Doge of Venice from 1675 to 1676

Nicolò Sagredo (18 December 1606 - 15 August 1676) was the 105th Doge of Venice, reigning from 6 February 1675 until his death less than two years later. Little of note occurred during his reign as Venice was still recovering from the Cretan War (1645–1669), which had ended during the reign of his predecessor.

==Biography==
He was born in Venice, the son of Zaccaria Sagredo and Paola Foscari. Nicolò's career was initially hampered by his father's reputation as a coward. In May 1630, at the Battle of Valeggio, a part of the War of the Mantuan Succession, the elder Sagredo had deserted in the midst of a battle that saw Venetian forces thoroughly trounced.
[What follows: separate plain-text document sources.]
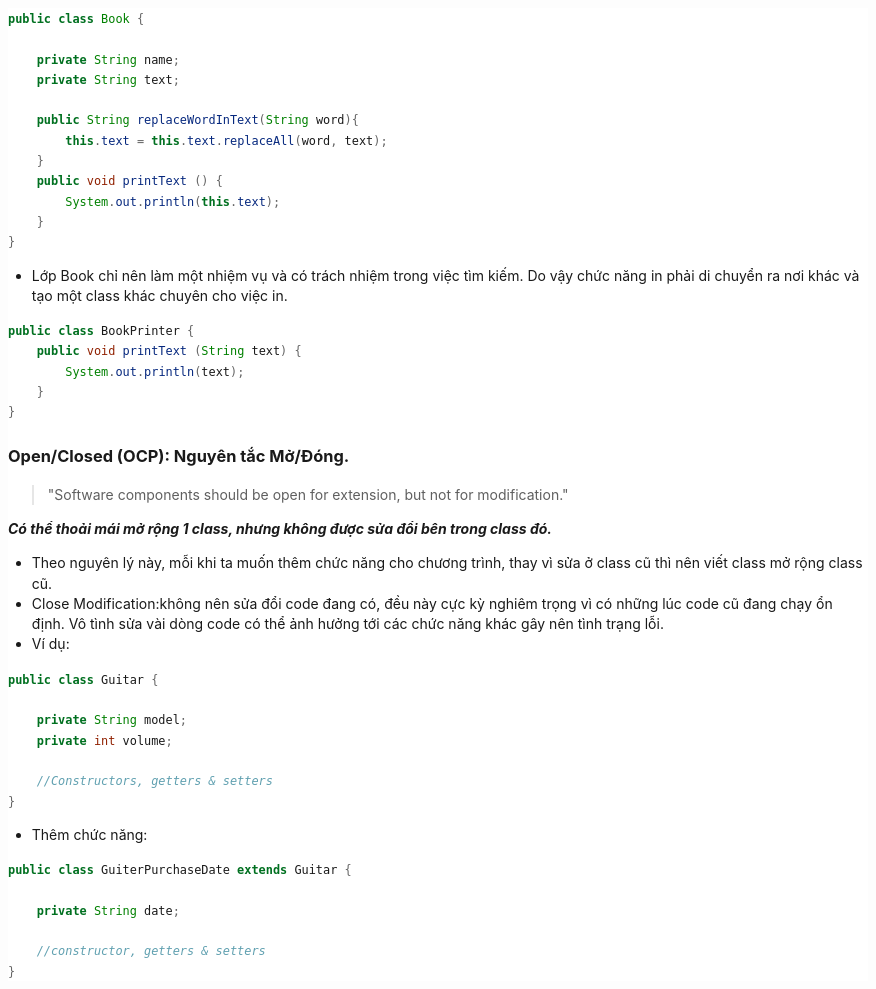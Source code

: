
 ```java
public class Book {
 
    private String name;
    private String text;
 
    public String replaceWordInText(String word){
        this.text = this.text.replaceAll(word, text);
    }
    public void printText () {
        System.out.println(this.text);
    }
}
```

- Lớp Book chỉ nên làm một nhiệm vụ và có trách nhiệm trong việc tìm kiếm. Do vậy chức năng in phải di chuyển ra nơi khác và tạo một class khác chuyên cho việc in.

```java
public class BookPrinter {
    public void printText (String text) {
        System.out.println(text);
    }
}
```

### Open/Closed (OCP): Nguyên tắc Mở/Đóng.
> "Software components should be open for extension, but not for modification."

***Có thể thoải mái mở rộng 1 class, nhưng không được sửa đổi bên trong class đó.***

- Theo nguyên lý này, mỗi khi ta muốn thêm chức năng cho chương trình, thay vì sửa ở class cũ thì nên viết class mở rộng class cũ.
- Close Modification:không nên sửa đổi code đang có, đều này cực kỳ nghiêm trọng vì có những lúc code cũ đang chạy ổn định. Vô tình sửa vài dòng code có thể ảnh hưởng tới các chức năng khác gây nên tình trạng lỗi.
- Ví dụ:

```java
public class Guitar {
 
    private String model;
    private int volume;
 
    //Constructors, getters & setters
}
```

- Thêm chức năng:

```java
public class GuiterPurchaseDate extends Guitar {
 
    private String date;
    
    //constructor, getters & setters
}
```
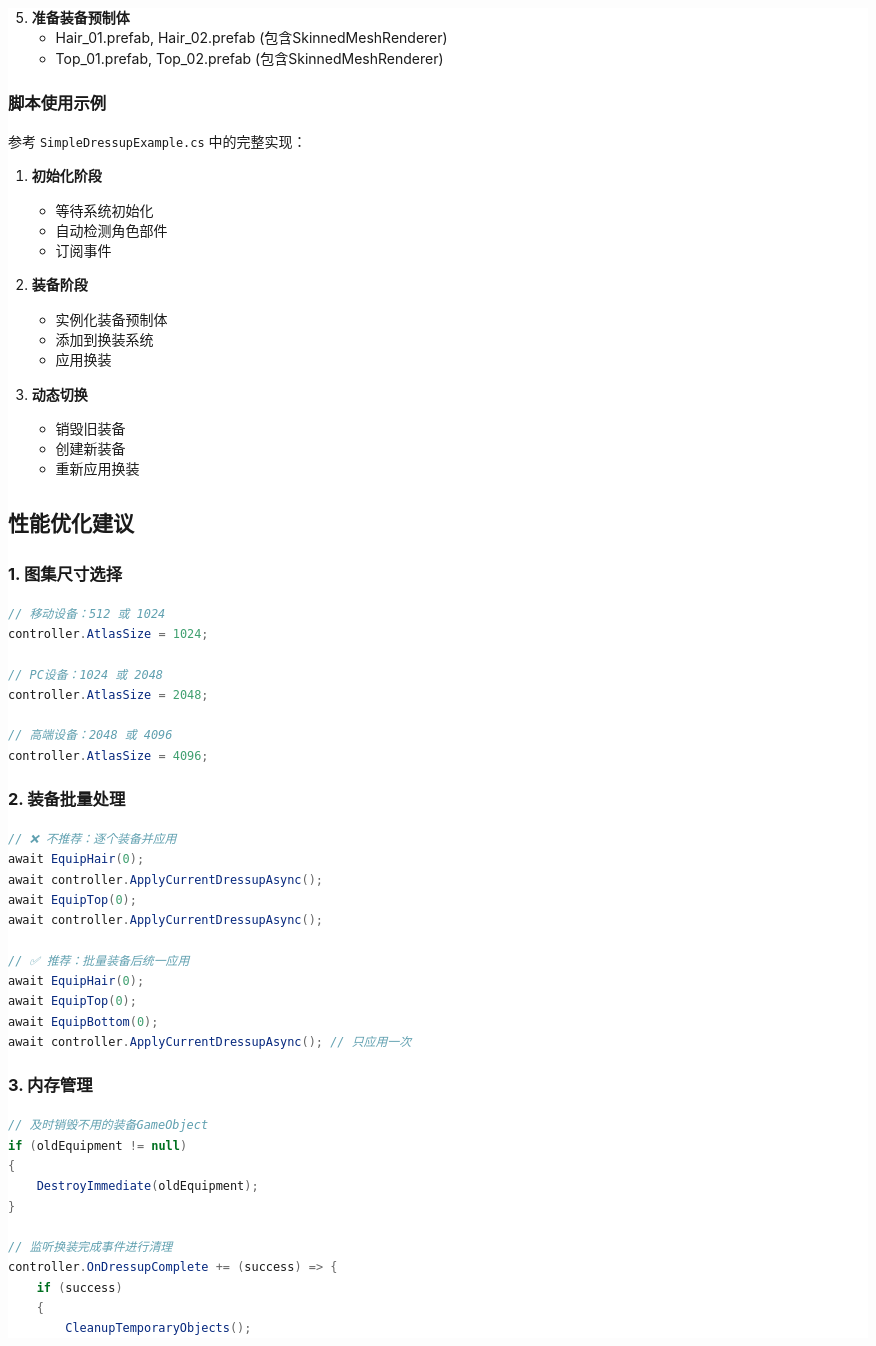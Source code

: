 5. **准备装备预制体**
   - Hair_01.prefab, Hair_02.prefab (包含SkinnedMeshRenderer)
   - Top_01.prefab, Top_02.prefab (包含SkinnedMeshRenderer)

### 脚本使用示例

参考 `SimpleDressupExample.cs` 中的完整实现：

1. **初始化阶段**
   - 等待系统初始化
   - 自动检测角色部件
   - 订阅事件

2. **装备阶段**
   - 实例化装备预制体
   - 添加到换装系统
   - 应用换装

3. **动态切换**
   - 销毁旧装备
   - 创建新装备
   - 重新应用换装

## 性能优化建议

### 1. 图集尺寸选择
```csharp
// 移动设备：512 或 1024
controller.AtlasSize = 1024;

// PC设备：1024 或 2048  
controller.AtlasSize = 2048;

// 高端设备：2048 或 4096
controller.AtlasSize = 4096;
```

### 2. 装备批量处理
```csharp
// ❌ 不推荐：逐个装备并应用
await EquipHair(0);
await controller.ApplyCurrentDressupAsync();
await EquipTop(0); 
await controller.ApplyCurrentDressupAsync();

// ✅ 推荐：批量装备后统一应用
await EquipHair(0);
await EquipTop(0);
await EquipBottom(0);
await controller.ApplyCurrentDressupAsync(); // 只应用一次
```

### 3. 内存管理
```csharp
// 及时销毁不用的装备GameObject
if (oldEquipment != null)
{
    DestroyImmediate(oldEquipment);
}

// 监听换装完成事件进行清理
controller.OnDressupComplete += (success) => {
    if (success)
    {
        CleanupTemporaryObjects();
```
His family disgraced, Nicolò was unable to embark on the life of politics he might otherwise have begun at this time.

The Sagredo family managed to redeem itself through providing Venice with several heroic deaths during the course of the Cretan War, and meanwhile the family had grown quite rich. Sagredo was able to parlay his wealth and new-found respect into a series of embassies on behalf of the Most Serene Republic, before eventually becoming a Procurator of St Mark's.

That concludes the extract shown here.